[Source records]
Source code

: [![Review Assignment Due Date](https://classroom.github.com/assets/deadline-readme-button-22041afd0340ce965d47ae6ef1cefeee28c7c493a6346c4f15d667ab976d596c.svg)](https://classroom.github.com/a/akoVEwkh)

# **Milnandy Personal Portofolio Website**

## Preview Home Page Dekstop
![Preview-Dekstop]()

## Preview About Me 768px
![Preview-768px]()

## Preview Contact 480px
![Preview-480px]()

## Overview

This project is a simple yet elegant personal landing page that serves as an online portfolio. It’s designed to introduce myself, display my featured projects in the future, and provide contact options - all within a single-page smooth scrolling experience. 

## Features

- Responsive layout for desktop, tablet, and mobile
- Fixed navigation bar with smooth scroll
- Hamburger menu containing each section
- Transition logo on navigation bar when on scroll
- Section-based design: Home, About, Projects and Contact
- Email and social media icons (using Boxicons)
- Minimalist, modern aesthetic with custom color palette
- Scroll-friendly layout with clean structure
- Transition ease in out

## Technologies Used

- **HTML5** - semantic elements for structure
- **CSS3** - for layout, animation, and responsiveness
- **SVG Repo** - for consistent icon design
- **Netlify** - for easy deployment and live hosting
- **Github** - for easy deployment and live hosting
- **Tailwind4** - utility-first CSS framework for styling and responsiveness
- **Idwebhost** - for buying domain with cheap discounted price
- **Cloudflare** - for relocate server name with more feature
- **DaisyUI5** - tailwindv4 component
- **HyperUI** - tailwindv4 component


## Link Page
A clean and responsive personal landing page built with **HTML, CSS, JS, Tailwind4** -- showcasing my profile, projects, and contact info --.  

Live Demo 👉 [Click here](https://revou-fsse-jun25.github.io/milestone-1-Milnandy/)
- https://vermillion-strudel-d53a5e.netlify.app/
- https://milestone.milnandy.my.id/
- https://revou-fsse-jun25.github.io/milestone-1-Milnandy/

What to do: For each entry above, write out an exact copy.

Output for this task:
Source code

: [![Review Assignment Due Date](https://classroom.github.com/assets/deadline-readme-button-22041afd0340ce965d47ae6ef1cefeee28c7c493a6346c4f15d667ab976d596c.svg)](https://classroom.github.com/a/akoVEwkh)

# **Milnandy Personal Portofolio Website**

## Preview Home Page Dekstop
![Preview-Dekstop]()

## Preview About Me 768px
![Preview-768px]()

## Preview Contact 480px
![Preview-480px]()

## Overview

This project is a simple yet elegant personal landing page that serves as an online portfolio. It’s designed to introduce myself, display my featured projects in the future, and provide contact options - all within a single-page smooth scrolling experience. 

## Features

- Responsive layout for desktop, tablet, and mobile
- Fixed navigation bar with smooth scroll
- Hamburger menu containing each section
- Transition logo on navigation bar when on scroll
- Section-based design: Home, About, Projects and Contact
- Email and social media icons (using Boxicons)
- Minimalist, modern aesthetic with custom color palette
- Scroll-friendly layout with clean structure
- Transition ease in out

## Technologies Used

- **HTML5** - semantic elements for structure
- **CSS3** - for layout, animation, and responsiveness
- **SVG Repo** - for consistent icon design
- **Netlify** - for easy deployment and live hosting
- **Github** - for easy deployment and live hosting
- **Tailwind4** - utility-first CSS framework for styling and responsiveness
- **Idwebhost** - for buying domain with cheap discounted price
- **Cloudflare** - for relocate server name with more feature
- **DaisyUI5** - tailwindv4 component
- **HyperUI** - tailwindv4 component


## Link Page
A clean and responsive personal landing page built with **HTML, CSS, JS, Tailwind4** -- showcasing my profile, projects, and contact info --.  

Live Demo 👉 [Click here](https://revou-fsse-jun25.github.io/milestone-1-Milnandy/)
- https://vermillion-strudel-d53a5e.netlify.app/
- https://milestone.milnandy.my.id/
- https://revou-fsse-jun25.github.io/milestone-1-Milnandy/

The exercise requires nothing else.